As a resident of New Orleans, I appreciate Moreno’s passionate efforts on behalf of our city. But as the executive director of Power for Tomorrow — an organization that is made up of consumer advocates, electric utilities, former lawmakers and regulators, Democrats and Republicans, and organized labor committed to exposing the risks of deregulation — I want to stress that allowing third-party retailers to sell power to residents would mean higher electric bills, and less reliable power, for the Crescent City.
A recent Wall Street Journal analysis reported: “U.S. consumers who signed up with retail energy companies that emerged from deregulation paid $19.2 billion more than they would have if they’d stuck with incumbent utilities from 2010 through 2019.” Worse, shady retail competition suppliers often target the least sophisticated customers like senior citizens, offering them misleading promises of cost savings that don’t materialize.
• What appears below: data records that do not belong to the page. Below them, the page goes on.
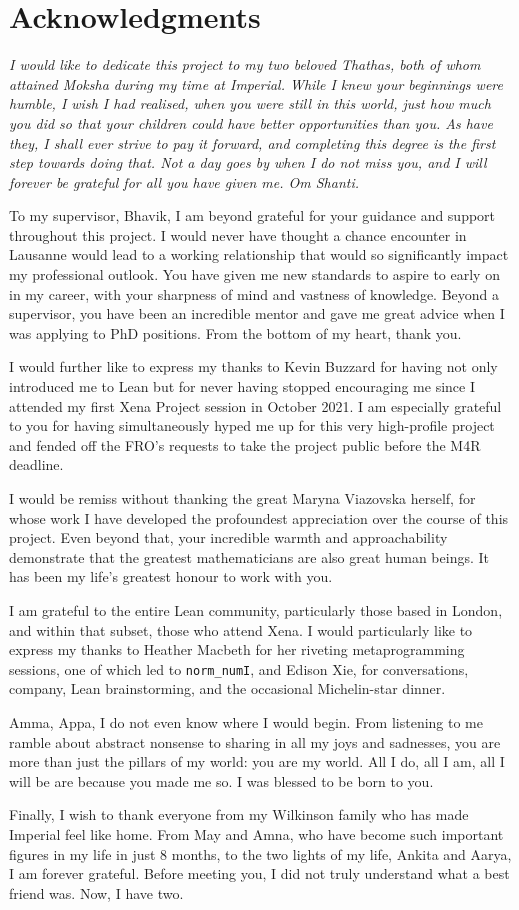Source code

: \thispagestyle{empty}
\section*{Acknowledgments}

\textit{I would like to dedicate this project to my two beloved Thathas, both of whom attained Moksha during my time at Imperial. While I knew your beginnings were humble, I wish I had realised, when you were still in this world, just how much you did so that your children could have better opportunities than you. As have they, I shall ever strive to pay it forward, and completing this degree is the first step towards doing that. Not a day goes by when I do not miss you, and I will forever be grateful for all you have given me. Om Shanti.}

To my supervisor, Bhavik, I am beyond grateful for your guidance and support throughout this project. I would never have thought a chance encounter in Lausanne would lead to a working relationship that would so significantly impact my professional outlook. You have given me new standards to aspire to early on in my career, with your sharpness of mind and vastness of knowledge. Beyond a supervisor, you have been an incredible mentor and gave me great advice when I was applying to PhD positions. From the bottom of my heart, thank you.

I would further like to express my thanks to Kevin Buzzard for having not only introduced me to Lean but for never having stopped encouraging me since I attended my first Xena Project session in October 2021. I am especially grateful to you for having simultaneously hyped me up for this very high-profile project and fended off the FRO's requests to take the project public before the M4R deadline.

I would be remiss without thanking the great Maryna Viazovska herself, for whose work I have developed the profoundest appreciation over the course of this project. Even beyond that, your incredible warmth and approachability demonstrate that the greatest mathematicians are also great human beings. It has been my life's greatest honour to work with you.

I am grateful to the entire Lean community, particularly those based in London, and within that subset, those who attend Xena. I would particularly like to express my thanks to Heather Macbeth for her riveting metaprogramming sessions, one of which led to \lstinline|norm_numI|, and Edison Xie, for conversations, company, Lean brainstorming, and the occasional Michelin-star dinner.

Amma, Appa, I do not even know where I would begin. From listening to me ramble about abstract nonsense to sharing in all my joys and sadnesses, you are more than just the pillars of my world: you are my world. All I do, all I am, all I will be are because you made me so. I was blessed to be born to you.

Finally, I wish to thank everyone from my Wilkinson family who has made Imperial feel like home. From May and Amna, who have become such important figures in my life in just 8 months, to the two lights of my life, Ankita and Aarya, I am forever grateful. Before meeting you, I did not truly understand what a best friend was. Now, I have two.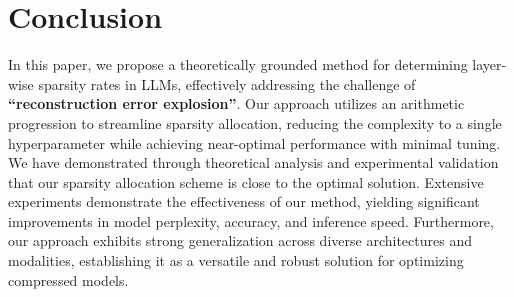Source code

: \section{Conclusion}
In this paper, we propose a theoretically grounded method for determining layer-wise sparsity rates in LLMs, effectively addressing the challenge of \textbf{``reconstruction error explosion''}. Our approach utilizes an arithmetic progression to streamline sparsity allocation, reducing the complexity to a single hyperparameter while achieving near-optimal performance with minimal tuning. We have demonstrated through theoretical analysis and experimental validation that our sparsity allocation scheme is close to the optimal solution. Extensive experiments demonstrate the effectiveness of our method, yielding significant improvements in model perplexity, accuracy, and inference speed. Furthermore, our approach exhibits strong generalization across diverse architectures and modalities, establishing it as a versatile and robust solution for optimizing compressed models. 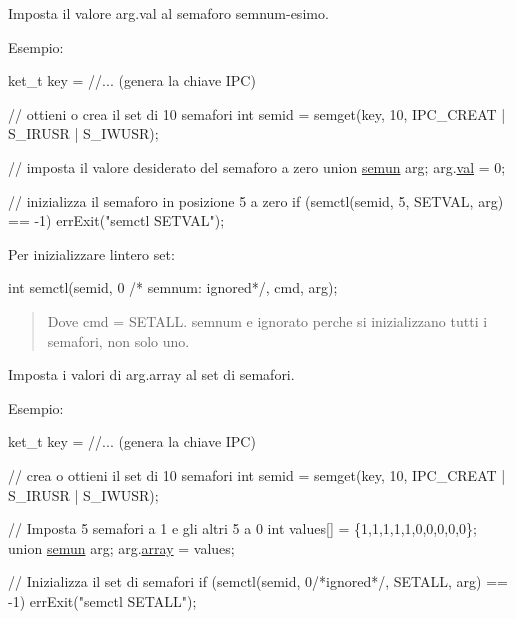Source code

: Imposta il valore arg.\+val al semaforo semnum-\/esimo.

Esempio\+: 
\begin{DoxyCode}
ket\_t key = \textcolor{comment}{//... (genera la chiave IPC)}

\textcolor{comment}{// ottieni o crea il set di 10 semafori}
\textcolor{keywordtype}{int} semid = semget(key, 10, IPC\_CREAT | S\_IRUSR | S\_IWUSR);

\textcolor{comment}{// imposta il valore desiderato del semaforo a zero}
\textcolor{keyword}{union }\hyperlink{unionsemun}{semun} arg;
arg.\hyperlink{unionsemun_ac6121ecb6d04a024e07e12bd71b94031}{val} = 0;

\textcolor{comment}{// inizializza il semaforo in posizione 5 a zero}
\textcolor{keywordflow}{if} (semctl(semid, 5, SETVAL, arg) == -1)
    errExit(\textcolor{stringliteral}{"semctl SETVAL"});
\end{DoxyCode}


Per inizializzare l\textquotesingle{}intero set\+: 
\begin{DoxyCode}
\textcolor{keywordtype}{int} semctl(semid, 0 \textcolor{comment}{/* semnum: ignored*/}, cmd, arg);
\end{DoxyCode}
 \begin{quote}
Dove {\ttfamily cmd} = {\ttfamily S\+E\+T\+A\+LL}. {\ttfamily semnum} e\textquotesingle{} ignorato perche\textquotesingle{} si inizializzano tutti i semafori, non solo uno. \end{quote}


Imposta i valori di arg.\+array al set di semafori.

Esempio\+: 
\begin{DoxyCode}
ket\_t key = \textcolor{comment}{//... (genera la chiave IPC)}

\textcolor{comment}{// crea o ottieni il set di 10 semafori}
\textcolor{keywordtype}{int} semid = semget(key, 10, IPC\_CREAT | S\_IRUSR | S\_IWUSR);

\textcolor{comment}{// Imposta 5 semafori a 1 e gli altri 5 a 0}
\textcolor{keywordtype}{int} values[] = \{1,1,1,1,1,0,0,0,0,0\};
\textcolor{keyword}{union }\hyperlink{unionsemun}{semun} arg;
arg.\hyperlink{unionsemun_a1c74eb9326763d3854dc90167e1f4460}{array} = values;

\textcolor{comment}{// Inizializza il set di semafori}
\textcolor{keywordflow}{if} (semctl(semid, 0\textcolor{comment}{/*ignored*/}, SETALL, arg) == -1)
    errExit(\textcolor{stringliteral}{"semctl SETALL"});
\end{DoxyCode}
As for reliability, Ida knocked down more than 30,000 utility poles. In response, Entergy helped organize 27,000 restoration workers from 41 states, to come to Louisiana and fix our grid. If we take away grid ownership from Entergy, who will save us if there is a next time?
Consider neighboring Texas; when winter storm Uri slammed them, their deregulated electric grid took weeks to fix, costing over 100 lives. Many Texans paid electric bills in the thousands of dollars for just a few days of energy. So why would New Orleans want to import a model that is more expensive and less reliable?
While Entergy New Orleans isn’t perfect, and we need local elected officials to hold them accountable, we should also be grateful the utility rose to the challenge of Ida and restored power to most New Orleanians within a week or so. As a juxtaposition of public services, consider our unfortunate situation with trash being uncollected for weeks.